::: Exercise material :::

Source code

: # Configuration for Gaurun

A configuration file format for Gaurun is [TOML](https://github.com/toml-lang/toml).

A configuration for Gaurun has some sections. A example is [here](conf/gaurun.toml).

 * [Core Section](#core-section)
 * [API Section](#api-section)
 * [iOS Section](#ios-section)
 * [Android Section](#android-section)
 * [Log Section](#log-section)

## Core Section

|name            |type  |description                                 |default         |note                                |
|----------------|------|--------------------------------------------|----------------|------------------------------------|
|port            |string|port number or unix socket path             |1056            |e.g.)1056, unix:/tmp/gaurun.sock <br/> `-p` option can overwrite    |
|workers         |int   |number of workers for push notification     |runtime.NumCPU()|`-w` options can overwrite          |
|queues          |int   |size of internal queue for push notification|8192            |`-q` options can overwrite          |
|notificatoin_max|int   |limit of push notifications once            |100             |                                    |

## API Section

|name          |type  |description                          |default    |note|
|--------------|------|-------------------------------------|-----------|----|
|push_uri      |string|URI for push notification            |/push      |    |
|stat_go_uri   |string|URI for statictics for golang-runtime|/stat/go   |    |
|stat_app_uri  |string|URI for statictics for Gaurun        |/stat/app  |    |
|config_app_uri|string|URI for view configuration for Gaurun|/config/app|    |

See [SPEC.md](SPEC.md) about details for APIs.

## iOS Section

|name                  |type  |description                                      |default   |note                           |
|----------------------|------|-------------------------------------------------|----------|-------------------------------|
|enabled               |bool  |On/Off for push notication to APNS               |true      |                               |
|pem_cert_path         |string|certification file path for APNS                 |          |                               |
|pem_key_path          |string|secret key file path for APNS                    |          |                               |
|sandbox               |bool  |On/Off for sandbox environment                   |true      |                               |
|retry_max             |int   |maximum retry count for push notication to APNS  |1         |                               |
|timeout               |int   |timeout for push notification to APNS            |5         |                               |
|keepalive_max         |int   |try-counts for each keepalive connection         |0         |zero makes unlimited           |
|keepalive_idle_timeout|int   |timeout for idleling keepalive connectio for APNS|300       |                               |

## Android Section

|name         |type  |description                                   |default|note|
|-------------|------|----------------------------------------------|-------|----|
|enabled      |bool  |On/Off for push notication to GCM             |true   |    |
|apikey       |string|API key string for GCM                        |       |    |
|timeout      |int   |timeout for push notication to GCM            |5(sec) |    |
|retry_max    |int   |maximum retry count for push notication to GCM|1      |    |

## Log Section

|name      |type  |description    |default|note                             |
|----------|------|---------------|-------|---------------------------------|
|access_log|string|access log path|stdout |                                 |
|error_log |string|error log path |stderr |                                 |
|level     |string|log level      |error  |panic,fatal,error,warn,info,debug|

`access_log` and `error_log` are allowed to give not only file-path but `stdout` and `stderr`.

:::

» Work to be completed
In the records above, find the line with "## API Section"; write out exactly that line and each one after it, stopping after the line with "push notification to".

» Written solution
## API Section

|name          |type  |description                          |default    |note|
|--------------|------|-------------------------------------|-----------|----|
|push_uri      |string|URI for push notification            |/push      |    |
|stat_go_uri   |string|URI for statictics for golang-runtime|/stat/go   |    |
|stat_app_uri  |string|URI for statictics for Gaurun        |/stat/app  |    |
|config_app_uri|string|URI for view configuration for Gaurun|/config/app|    |

See [SPEC.md](SPEC.md) about details for APIs.

## iOS Section

|name                  |type  |description                                      |default   |note                           |
|----------------------|------|-------------------------------------------------|----------|-------------------------------|
|enabled               |bool  |On/Off for push notication to APNS               |true      |                               |
|pem_cert_path         |string|certification file path for APNS                 |          |                               |
|pem_key_path          |string|secret key file path for APNS                    |          |                               |
|sandbox               |bool  |On/Off for sandbox environment                   |true      |                               |
|retry_max             |int   |maximum retry count for push notication to APNS  |1         |                               |
|timeout               |int   |timeout for push notification to APNS            |5         |                               |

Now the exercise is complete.